In 1983, Michael Novak, a Reagan administration insider and leading conservative Catholic intellectual, was among those who disagreed with the American bishops and their approach to war and peace. The bishops questioned the morality of nuclear deterrence, offering conditional support for the policy based on progress in reducing the number of nuclear weapons. Novak, and a group of Catholic lay people he worked with to counter the peace pastoral, defended deterrence.

Twenty years later, Novak once again finds himself running counter to hierarchical thinking on war and peace.

Because many U.N. member nations are dictatorships that act out of “sheer self interest” and without the support of their populations, said Novak, the institution “can give cover, but it can’t give legitimacy.” To Novak, times have changed but the essential ingredients that ended the Cold War are still valid. Belligerent policies will give way to stability only “if [we] change … minds.” The “work of peace is basically the work of politics,” said Novak.

Retired Bishop Walter Sullivan of Richmond, Va., said bishops need to talk about peace at the local level. “We kind of rely on the pope too much,” said Sullivan. One bishop, said Sullivan, recently told him that he could not address issues of war and peace from the pulpit out of fear of offending “all my best givers.” Notre Dame Sr. Mary Evelyn Jegen urged the bishops to implement and promote pastoral care plans for conscientious objectors.

And what of the viability of the just war theory?

“Some have begun to ask,” said Martin, “has Pope John Paul II assumed a pacifist approach? Has he abandoned the just war theory? Is he, or someone in his name, attempting to change it or does he read that theory with the lens of a particular viewpoint?”

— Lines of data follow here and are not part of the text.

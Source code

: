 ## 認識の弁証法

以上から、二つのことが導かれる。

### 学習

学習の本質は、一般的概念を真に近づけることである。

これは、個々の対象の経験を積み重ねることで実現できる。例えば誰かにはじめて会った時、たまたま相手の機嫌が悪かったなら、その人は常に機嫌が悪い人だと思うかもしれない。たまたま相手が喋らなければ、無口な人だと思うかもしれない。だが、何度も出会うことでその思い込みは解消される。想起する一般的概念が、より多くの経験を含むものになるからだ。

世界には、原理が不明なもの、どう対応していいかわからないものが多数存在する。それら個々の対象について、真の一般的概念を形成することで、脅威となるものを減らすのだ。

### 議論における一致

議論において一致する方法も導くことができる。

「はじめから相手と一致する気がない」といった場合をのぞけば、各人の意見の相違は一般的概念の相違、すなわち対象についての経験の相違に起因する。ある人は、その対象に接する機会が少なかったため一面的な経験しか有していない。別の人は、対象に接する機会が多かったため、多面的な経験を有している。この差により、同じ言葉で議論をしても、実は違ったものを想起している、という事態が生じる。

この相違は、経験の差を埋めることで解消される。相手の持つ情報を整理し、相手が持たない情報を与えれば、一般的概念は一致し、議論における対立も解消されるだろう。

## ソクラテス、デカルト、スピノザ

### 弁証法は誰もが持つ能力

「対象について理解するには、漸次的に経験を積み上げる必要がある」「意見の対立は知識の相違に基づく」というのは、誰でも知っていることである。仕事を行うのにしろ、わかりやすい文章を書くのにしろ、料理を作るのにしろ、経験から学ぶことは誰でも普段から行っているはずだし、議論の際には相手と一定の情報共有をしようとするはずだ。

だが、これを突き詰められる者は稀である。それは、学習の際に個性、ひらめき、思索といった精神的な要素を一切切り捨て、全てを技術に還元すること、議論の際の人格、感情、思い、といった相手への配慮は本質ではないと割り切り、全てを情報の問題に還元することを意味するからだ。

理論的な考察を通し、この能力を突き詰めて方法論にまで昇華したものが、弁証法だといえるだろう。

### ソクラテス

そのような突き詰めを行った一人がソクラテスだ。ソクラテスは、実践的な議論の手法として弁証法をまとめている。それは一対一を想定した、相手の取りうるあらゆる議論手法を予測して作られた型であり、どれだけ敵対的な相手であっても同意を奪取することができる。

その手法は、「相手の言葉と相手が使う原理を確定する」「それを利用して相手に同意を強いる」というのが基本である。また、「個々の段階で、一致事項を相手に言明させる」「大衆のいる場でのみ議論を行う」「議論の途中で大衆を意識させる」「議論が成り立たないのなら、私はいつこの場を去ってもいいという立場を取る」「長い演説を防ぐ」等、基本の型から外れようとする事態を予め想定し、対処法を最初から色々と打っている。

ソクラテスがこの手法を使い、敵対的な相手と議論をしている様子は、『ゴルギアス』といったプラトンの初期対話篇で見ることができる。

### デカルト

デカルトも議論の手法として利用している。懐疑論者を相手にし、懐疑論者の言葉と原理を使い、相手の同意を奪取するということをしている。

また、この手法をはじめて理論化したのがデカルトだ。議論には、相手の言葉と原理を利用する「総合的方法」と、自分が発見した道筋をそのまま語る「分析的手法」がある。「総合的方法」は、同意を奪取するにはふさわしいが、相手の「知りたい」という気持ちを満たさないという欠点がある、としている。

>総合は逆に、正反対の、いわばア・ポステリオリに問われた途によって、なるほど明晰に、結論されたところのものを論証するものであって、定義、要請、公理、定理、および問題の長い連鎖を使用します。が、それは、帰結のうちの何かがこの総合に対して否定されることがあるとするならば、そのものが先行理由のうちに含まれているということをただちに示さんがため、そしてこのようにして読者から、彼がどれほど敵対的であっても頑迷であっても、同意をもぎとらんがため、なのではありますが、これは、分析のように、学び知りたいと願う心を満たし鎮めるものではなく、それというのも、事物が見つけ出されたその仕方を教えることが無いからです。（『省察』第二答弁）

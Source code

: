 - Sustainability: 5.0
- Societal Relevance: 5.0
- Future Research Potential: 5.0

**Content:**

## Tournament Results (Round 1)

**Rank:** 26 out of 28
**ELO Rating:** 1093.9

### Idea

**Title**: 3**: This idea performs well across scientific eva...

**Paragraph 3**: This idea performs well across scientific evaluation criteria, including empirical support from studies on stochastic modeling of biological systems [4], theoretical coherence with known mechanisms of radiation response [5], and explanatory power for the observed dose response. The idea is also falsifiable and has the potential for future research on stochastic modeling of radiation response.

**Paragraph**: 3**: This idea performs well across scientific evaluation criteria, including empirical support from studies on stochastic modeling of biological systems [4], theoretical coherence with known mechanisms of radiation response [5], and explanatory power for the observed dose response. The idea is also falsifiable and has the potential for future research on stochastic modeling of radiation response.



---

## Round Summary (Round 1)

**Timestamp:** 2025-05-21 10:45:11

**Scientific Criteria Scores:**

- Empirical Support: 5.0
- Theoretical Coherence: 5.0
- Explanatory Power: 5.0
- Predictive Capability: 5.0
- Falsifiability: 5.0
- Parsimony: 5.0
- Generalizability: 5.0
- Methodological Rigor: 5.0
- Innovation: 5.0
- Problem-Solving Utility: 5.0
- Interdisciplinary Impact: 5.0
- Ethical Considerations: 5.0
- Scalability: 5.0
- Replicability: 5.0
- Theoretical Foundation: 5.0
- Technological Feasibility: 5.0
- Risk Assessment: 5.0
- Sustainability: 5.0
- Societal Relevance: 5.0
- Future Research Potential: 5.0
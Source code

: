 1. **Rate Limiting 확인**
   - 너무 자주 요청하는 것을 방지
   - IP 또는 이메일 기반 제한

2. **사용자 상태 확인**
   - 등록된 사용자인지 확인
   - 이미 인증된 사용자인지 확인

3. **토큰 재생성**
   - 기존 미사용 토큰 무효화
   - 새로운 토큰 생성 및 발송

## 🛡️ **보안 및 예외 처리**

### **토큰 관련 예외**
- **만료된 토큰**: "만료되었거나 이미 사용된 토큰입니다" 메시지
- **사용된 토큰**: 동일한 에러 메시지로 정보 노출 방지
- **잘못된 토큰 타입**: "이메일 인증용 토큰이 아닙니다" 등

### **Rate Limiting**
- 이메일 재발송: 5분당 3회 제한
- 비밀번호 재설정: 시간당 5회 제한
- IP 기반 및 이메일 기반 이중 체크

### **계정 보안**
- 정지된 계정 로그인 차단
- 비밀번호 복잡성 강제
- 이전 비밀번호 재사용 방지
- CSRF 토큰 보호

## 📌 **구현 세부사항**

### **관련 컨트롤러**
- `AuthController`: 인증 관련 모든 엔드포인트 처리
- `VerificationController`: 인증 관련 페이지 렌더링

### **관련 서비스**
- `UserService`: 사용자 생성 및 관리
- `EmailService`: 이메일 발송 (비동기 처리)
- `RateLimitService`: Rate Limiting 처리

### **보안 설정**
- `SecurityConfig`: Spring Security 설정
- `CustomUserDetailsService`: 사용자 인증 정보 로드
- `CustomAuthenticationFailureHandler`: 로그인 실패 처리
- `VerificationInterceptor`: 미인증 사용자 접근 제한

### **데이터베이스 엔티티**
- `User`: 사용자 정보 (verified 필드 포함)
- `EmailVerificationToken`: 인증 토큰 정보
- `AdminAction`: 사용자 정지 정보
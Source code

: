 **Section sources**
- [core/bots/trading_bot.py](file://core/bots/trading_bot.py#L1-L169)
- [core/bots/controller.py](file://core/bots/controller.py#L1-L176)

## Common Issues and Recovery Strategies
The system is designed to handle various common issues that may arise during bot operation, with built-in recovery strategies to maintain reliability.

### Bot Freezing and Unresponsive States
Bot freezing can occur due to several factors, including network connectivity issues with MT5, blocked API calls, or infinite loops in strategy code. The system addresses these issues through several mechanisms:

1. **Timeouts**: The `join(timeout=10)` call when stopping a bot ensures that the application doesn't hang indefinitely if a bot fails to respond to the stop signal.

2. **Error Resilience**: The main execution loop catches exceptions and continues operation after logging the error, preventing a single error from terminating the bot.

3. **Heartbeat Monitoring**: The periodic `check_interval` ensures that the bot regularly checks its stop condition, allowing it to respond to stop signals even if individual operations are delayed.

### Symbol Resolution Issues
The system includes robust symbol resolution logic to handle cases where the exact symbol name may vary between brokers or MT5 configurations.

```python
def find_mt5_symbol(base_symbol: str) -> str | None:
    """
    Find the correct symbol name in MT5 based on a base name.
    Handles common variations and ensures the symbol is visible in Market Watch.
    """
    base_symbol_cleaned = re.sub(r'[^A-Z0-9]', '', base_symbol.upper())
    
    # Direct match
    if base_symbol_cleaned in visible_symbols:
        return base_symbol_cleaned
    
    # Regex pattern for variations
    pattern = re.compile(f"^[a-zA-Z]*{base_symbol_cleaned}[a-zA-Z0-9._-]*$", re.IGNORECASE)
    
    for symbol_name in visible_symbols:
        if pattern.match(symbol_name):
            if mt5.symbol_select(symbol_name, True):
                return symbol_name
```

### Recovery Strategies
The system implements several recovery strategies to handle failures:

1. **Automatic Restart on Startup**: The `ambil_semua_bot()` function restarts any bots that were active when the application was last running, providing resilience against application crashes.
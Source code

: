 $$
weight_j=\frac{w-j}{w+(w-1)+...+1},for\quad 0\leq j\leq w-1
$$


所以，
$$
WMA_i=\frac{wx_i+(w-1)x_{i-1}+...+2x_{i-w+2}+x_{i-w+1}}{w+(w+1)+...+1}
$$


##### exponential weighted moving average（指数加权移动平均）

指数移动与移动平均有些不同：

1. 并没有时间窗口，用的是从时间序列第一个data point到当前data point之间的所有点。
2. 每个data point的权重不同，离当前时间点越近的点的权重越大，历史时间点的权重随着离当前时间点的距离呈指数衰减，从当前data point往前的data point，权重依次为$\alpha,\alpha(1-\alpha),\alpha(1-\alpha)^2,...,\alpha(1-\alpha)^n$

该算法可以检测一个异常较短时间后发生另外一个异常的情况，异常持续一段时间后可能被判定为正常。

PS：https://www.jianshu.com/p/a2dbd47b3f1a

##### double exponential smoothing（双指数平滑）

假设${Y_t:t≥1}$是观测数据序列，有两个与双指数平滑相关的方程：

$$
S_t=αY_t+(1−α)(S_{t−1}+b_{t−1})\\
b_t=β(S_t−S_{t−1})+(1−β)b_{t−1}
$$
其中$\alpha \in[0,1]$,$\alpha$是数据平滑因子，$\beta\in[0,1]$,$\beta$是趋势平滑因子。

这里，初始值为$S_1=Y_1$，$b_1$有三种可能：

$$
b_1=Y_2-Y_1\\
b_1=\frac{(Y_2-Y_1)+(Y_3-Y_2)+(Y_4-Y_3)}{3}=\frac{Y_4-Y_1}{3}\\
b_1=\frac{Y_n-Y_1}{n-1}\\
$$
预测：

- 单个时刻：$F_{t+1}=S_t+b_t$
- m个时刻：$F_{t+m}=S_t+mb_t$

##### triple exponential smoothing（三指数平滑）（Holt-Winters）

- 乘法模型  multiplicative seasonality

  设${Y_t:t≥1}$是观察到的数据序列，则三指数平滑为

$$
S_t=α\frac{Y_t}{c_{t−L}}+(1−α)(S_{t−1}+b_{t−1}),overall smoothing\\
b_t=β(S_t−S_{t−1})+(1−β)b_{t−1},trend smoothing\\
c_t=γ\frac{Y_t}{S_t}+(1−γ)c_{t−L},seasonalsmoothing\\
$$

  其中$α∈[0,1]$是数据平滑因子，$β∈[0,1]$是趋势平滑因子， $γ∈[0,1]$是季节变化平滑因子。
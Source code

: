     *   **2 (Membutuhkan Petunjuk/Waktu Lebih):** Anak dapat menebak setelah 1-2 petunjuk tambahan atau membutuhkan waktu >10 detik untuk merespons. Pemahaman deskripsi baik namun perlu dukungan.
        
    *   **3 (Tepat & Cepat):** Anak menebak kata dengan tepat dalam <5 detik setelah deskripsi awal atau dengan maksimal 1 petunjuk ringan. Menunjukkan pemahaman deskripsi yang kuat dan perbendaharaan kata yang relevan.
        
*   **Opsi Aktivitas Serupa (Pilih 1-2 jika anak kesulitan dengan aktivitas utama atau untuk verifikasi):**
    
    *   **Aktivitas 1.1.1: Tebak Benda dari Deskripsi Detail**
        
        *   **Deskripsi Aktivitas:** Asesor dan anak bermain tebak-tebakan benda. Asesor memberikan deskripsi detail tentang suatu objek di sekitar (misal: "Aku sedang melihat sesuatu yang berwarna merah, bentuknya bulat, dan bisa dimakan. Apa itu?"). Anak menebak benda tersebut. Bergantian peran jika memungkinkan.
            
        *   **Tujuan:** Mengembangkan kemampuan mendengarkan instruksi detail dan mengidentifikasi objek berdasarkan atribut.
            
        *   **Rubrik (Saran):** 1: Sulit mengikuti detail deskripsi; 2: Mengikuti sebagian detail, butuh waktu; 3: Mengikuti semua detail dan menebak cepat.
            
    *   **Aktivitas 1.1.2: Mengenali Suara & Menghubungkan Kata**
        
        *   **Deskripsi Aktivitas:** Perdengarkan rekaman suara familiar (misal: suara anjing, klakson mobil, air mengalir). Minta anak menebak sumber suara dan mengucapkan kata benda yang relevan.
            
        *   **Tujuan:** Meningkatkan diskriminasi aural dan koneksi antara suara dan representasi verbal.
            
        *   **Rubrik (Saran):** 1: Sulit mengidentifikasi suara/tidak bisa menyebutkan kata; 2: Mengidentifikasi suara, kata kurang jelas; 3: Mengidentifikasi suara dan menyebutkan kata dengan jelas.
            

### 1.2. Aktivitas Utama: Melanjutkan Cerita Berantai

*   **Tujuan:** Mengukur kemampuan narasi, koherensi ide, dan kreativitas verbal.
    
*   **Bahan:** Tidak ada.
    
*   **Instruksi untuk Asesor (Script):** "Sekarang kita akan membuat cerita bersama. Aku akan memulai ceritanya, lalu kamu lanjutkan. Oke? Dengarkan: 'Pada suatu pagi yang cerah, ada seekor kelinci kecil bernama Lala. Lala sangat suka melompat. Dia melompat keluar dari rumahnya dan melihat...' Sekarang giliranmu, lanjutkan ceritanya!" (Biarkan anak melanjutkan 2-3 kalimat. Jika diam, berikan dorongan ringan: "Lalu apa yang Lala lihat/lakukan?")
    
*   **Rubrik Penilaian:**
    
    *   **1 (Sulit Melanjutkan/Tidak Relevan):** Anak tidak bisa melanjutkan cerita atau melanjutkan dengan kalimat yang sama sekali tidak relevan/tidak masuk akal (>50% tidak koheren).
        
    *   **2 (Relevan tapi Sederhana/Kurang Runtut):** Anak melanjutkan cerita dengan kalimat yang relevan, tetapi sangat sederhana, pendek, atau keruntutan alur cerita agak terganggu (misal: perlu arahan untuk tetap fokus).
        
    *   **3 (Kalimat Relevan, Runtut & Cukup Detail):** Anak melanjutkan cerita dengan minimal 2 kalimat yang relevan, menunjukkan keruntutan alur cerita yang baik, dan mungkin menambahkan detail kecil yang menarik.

The church has “not renounced the just war theory,” said Martin, but “Catholic reflection has clearly moved in the direction of the affirmation of an imperative toward peace and a presumption that the non-recourse to force is the most appropriate way to resolve disputes between nations, except in the cases foreseen by the United Nations Charter and by the principles of international law.”